The liquor to which the Greeks give the name of “aigleucos,”[1369] is of middle quality, between the sirops and what is properly called wine; with us it is called “semper mustum.”[1370] It is only made by using great precaution, and taking care that the must does not ferment;[1371] such being the state of the must in its transformation into wine. To attain this object, the must is taken from the vat and put into casks, which are immediately plunged into water, and there left to remain until the winter solstice is past, and frosty weather has made its appearance. There is another kind, again, of natural aigleucos, which is known in the province of Narbonensis by the name of “dulce,”[1372] and more particularly in the district of the Vocontii. In order to make it, they keep the grape hanging on the tree for a considerable time, taking care to twist the stalk. Some, again, make an incision in the bearing shoot, as deep as the pith, while others leave the grapes to dry on tiles.
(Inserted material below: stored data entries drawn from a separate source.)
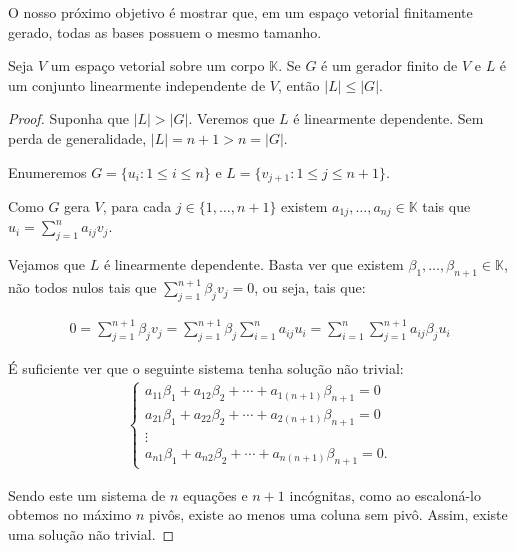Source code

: O nosso próximo objetivo é mostrar que, em um espaço vetorial finitamente gerado, todas as bases possuem o mesmo tamanho.
\begin{proposition}
    Seja $V$ um espaço vetorial sobre um corpo $\mathbb K$.
    Se $G$ é um gerador finito de $V$ e $L$ é um conjunto linearmente independente de $V$, então $|L| \leq |G|$.
\end{proposition}
\begin{proof}
    Suponha que $|L| > |G|$.
    Veremos que $L$ é linearmente dependente.
    Sem perda de generalidade, $|L|=n+1>n=|G|$.

    Enumeremos $G=\{u_i : 1\leq i \leq n\}$ e $L=\{v_{j+1} : 1\leq j \leq n+1\}$.

    Como $G$ gera $V$, para cada $j\in\{1, \dots, n+1\}$ existem $a_{1j}, \ldots, a_{nj} \in \mathbb K$ tais que $u_i = \sum_{j=1}^n a_{ij} v_j$.
    

    Vejamos que $L$ é linearmente dependente.
    Basta ver que existem $\beta_1, \ldots, \beta_{n+1} \in \mathbb K$, não todos nulos tais que $\sum_{j=1}^{n+1} \beta_j v_j = 0$, ou seja, tais que:

    \begin{align*}
        0=\sum_{j=1}^{n+1} \beta_j v_j =\sum_{j=1}^{n+1}\beta_j \sum_{i=1}^{n} a_{ij}u_i =\sum_{i=1}^{n}\sum_{j=1}^{n+1} a_{ij}\beta_j u_i
    \end{align*}

    É suficiente ver que o seguinte sistema tenha solução não trivial:
    \begin{align*}
        \begin{cases}
            a_{11}\beta_1 + a_{12}\beta_2 + \cdots + a_{1(n+1)}\beta_{n+1} = 0 \\
            a_{21}\beta_1 + a_{22}\beta_2 + \cdots + a_{2(n+1)}\beta_{n+1} = 0 \\
            \vdots \\
            a_{n1}\beta_1 + a_{n2}\beta_2 + \cdots + a_{n(n+1)}\beta_{n+1} = 0.
        \end{cases}
    \end{align*}

    Sendo este um sistema de $n$ equações e $n+1$ incógnitas, como ao escaloná-lo obtemos no máximo $n$ pivôs, existe ao menos uma coluna sem pivô.
    Assim, existe uma solução não trivial.
\end{proof}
The only grape, however, that is used in these various processes is that of the vine known as the “helvennaca.”[1373]

Some persons add to the list of these sweet wines that known as “diachyton.”[1374] It is made by drying grapes in the sun, and then placing them for seven days in a closed place upon hurdles, some seven feet from the ground, care being taken to protect them at night from the dews: on the eighth day they are trodden out: this method, it is said, produces a liquor of exquisite bouquet and flavour. The liquor known as melitites[1375] is also one of the sweet wines: it differs from mulsum, in being made of must; to five congii of rough-flavoured must they put one congius of honey, and one cyathus of salt, and they are then brought to a gentle boil: this mixture is of a rough flavour. Among these varieties, I ought to place what is known as “protropum;”[1376] such being the name given by some to the must that runs spontaneously from the grapes before they are trodden out. Directly it flows it is put into flaggons, and allowed to ferment; after which it is left to ripen for forty days in a summer sun, about the rising of the Dog-star.

CHAP. 12. (10.)—THREE VARIETIES OF SECOND-RATE WINE.

Those cannot properly be termed wines, which by the Greeks are known under the name of “deuteria,”[1377] and to which, in common with Cato, we in Italy give the name of “lora,”[1378] being made from the husks of grapes steeped in water. Still, however, this beverage is reckoned as making one of the “labourers’”[1379] wines. There are three varieties of it: the first[1380] is made in the following manner:—After the must is drawn off, one-tenth of its amount in water is added to the husks, which are then left to soak a day and a night, and then are again subjected to pressure. A second kind, that which the Greeks are in the habit of making, is prepared by adding one-third in water of the quantity of must that has been drawn off, and after submitting the pulp to pressure, the result is reduced by boiling to one-third of its original quantity. A third kind, again, is pressed out from the wine-lees; Cato gives it the name of “fæcatum.”[1381] None of these beverages, however, will keep for more than a single year.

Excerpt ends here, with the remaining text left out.